After several years of these “pity parties” with only one actual Valentine during that time, I woke up one day and decided what a whiny butt I was being. I was exhausted, drained from the waste of time and energy in my resentment, and I knew I was better than this bitterness – it wasn’t fun or productive. So I took responsibility for my own misery, releasing all who I'd been blaming and became my own Valentine. Starting a new tradition that lasted many years, I prepared elaborate candlelight dinners that made daily frozen dinners pale in comparison; I enjoyed a glass of wine, treated myself to red roses, and listened to romantic music. I simply began a love affair with God. One year I even had flowers from a “secret admirer” sent to myself at my office; that got tongues wagging and it was a thrill and immensely fulfilling that the big secret was they were from the Greatest Love of my life.

For those alone on this day of romance, be your own Valentine! Celebrate love of self; as the word Valentine reflects, you are worthy! And for those with Valentine’s, consider taking it to a richer level that reflects God’s love expressing more fully through you both, everyday beyond this one day of chocolates, bling-bling, and romantic dinners.

Happy Valentine’s Day to all!

Thursday, February 11, 2010

Fulfilling Life or BUST!

Energies are shifting right now and this is reflected in how we feel. Are you feeling tired and exhausted, more than normal? Having a hard time getting up in the mornings? Are you experiencing a sense of restlessness, or unexplained feelings of anger or irritation?

2009 was a major year for shifting, in which many of us experienced endings which lead us to new beginnings. We witnessed this globally. Some of us fought those endings; some of us didn’t have a choice in the matter. And while the endings took place, how we handled and dealt with them then and now are indicative of our willingness to shift into a higher way of living, a higher way of being.

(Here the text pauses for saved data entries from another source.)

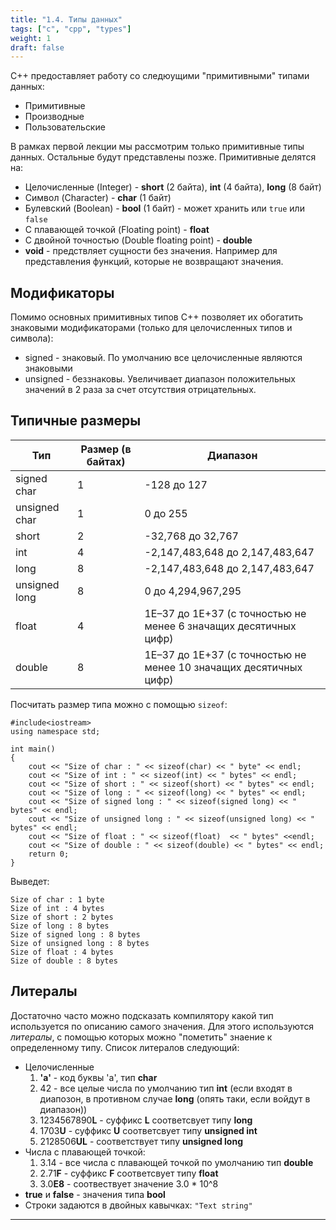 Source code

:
 ```yaml
---
title: "1.4. Типы данных"
tags: ["с", "cpp", "types"]
weight: 1
draft: false
---
```


C++ предоставляет работу со следюущими "примитивными" типами данных:
* Примитивные
* Производные
* Пользовательские

В рамках первой лекции мы рассмотрим только примитивные типы данных. Остальные будут представлены позже.
Примитивные делятся на:
* Целочисленные (Integer) - **short** (2 байта), **int** (4 байта), **long** (8 байт)
* Символ (Character) - **char** (1 байт)
* Булевский (Boolean) - **bool** (1 байт) - может хранить или ```true``` или ```false```
* С плавающей точкой (Floating point) - **float**
* С двойной точностью (Double floating point) - **double**
* **void** - предствляет сущности без значения. Например для представления функций, которые не возвращают значения.

## Модификаторы
Помимо основных примитивных типов C++ позволяет их обогатить знаковыми модификаторами (только для целочисленных типов и символа):
* signed - знаковый. По умолчанию все целочисленные являются знаковыми
* unsigned - беззнаковы. Увеличивает диапазон положительных значений в 2 раза за счет отсутствия отрицательных.

## Типичные размеры
|Тип|Размер (в байтах)|Диапазон|
|---|---|---|
|signed char|1|-128 до 127|
|unsigned char|1|0 до 255|
|short|2 |-32,768 до 32,767|
|int|4 |-2,147,483,648 до 2,147,483,647|
|long|8|-2,147,483,648 до 2,147,483,647|
|unsigned long|8|0 до 4,294,967,295|
|float|4|1Е–37 до  1Е+37 (с точностью не менее 6 значащих десятичных цифр)|
|double|8|1Е–37 до  1Е+37 (с точностью не менее 10 значащих десятичных цифр)|

Посчитать размер типа можно с помощью ```sizeof```:

```
#include<iostream> 
using namespace std; 
  
int main() 
{ 
    cout << "Size of char : " << sizeof(char) << " byte" << endl; 
    cout << "Size of int : " << sizeof(int) << " bytes" << endl; 
    cout << "Size of short : " << sizeof(short) << " bytes" << endl; 
    cout << "Size of long : " << sizeof(long) << " bytes" << endl; 
    cout << "Size of signed long : " << sizeof(signed long) << " bytes" << endl; 
    cout << "Size of unsigned long : " << sizeof(unsigned long) << " bytes" << endl; 
    cout << "Size of float : " << sizeof(float)  << " bytes" <<endl; 
    cout << "Size of double : " << sizeof(double) << " bytes" << endl;           
    return 0; 
}
```
Выведет:
```
Size of char : 1 byte
Size of int : 4 bytes
Size of short : 2 bytes
Size of long : 8 bytes
Size of signed long : 8 bytes
Size of unsigned long : 8 bytes
Size of float : 4 bytes
Size of double : 8 bytes
```

## Литералы
Достаточно часто можно подсказать компилятору какой тип используется по описанию самого значения. Для этого используются _литералы_, с помощью которых можно "пометить" знаение к определенному типу. Список литералов следующий:
* Целочисленные
    1. **'a'** - код буквы 'a', тип **char**
    2. 42 - все целые числа по умолчанию тип **int** (если входят в диапозон, в противном случае **long** (опять таки, если войдут в диапазон))
    3. 1234567890**L** - суффикс **L** соответсвует типу **long**
    4. 1703**U** - суффикс **U** соответсвует типу **unsigned int**
    5. 2128506**UL** - соответствует типу **unsigned long**
* Числа с плавающей точкой:
    1. 3.14 - все числа с плавающей точкой по умолчанию тип **double**
    2. 2.71**F** - суффикс **F** соответсвует типу **float**
    3. 3.0**E8** - соотвествует значение 3.0 * 10^8
* **true** и **false** - значения типа **bool**
* Строки задаются в двойных кавычках: ```"Text string"```

---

Old patterns, old habits, old ways of doing things that haven’t served us well in the past may be causing added stress in our lives now. If we keep doing the same thing, and expecting different results each time, we create a cesspool of insanity for ourselves and for those around us. Endings happen for a reason. Regardless of the circumstances, blaming, responsibility, heartache, and the saga itself, our choices now, and before we came into this human experience, supported these endings. Our task in the human experience is to look at these transitions and learn from them: how we could’ve shown up more productively; how we may have chosen differently; what patterns or habits we may need to break; how our choices reflect our sense of self, self respect, and self-love, or worse, our self-righteousness, inner judges, self-loathing, arrogance and pride.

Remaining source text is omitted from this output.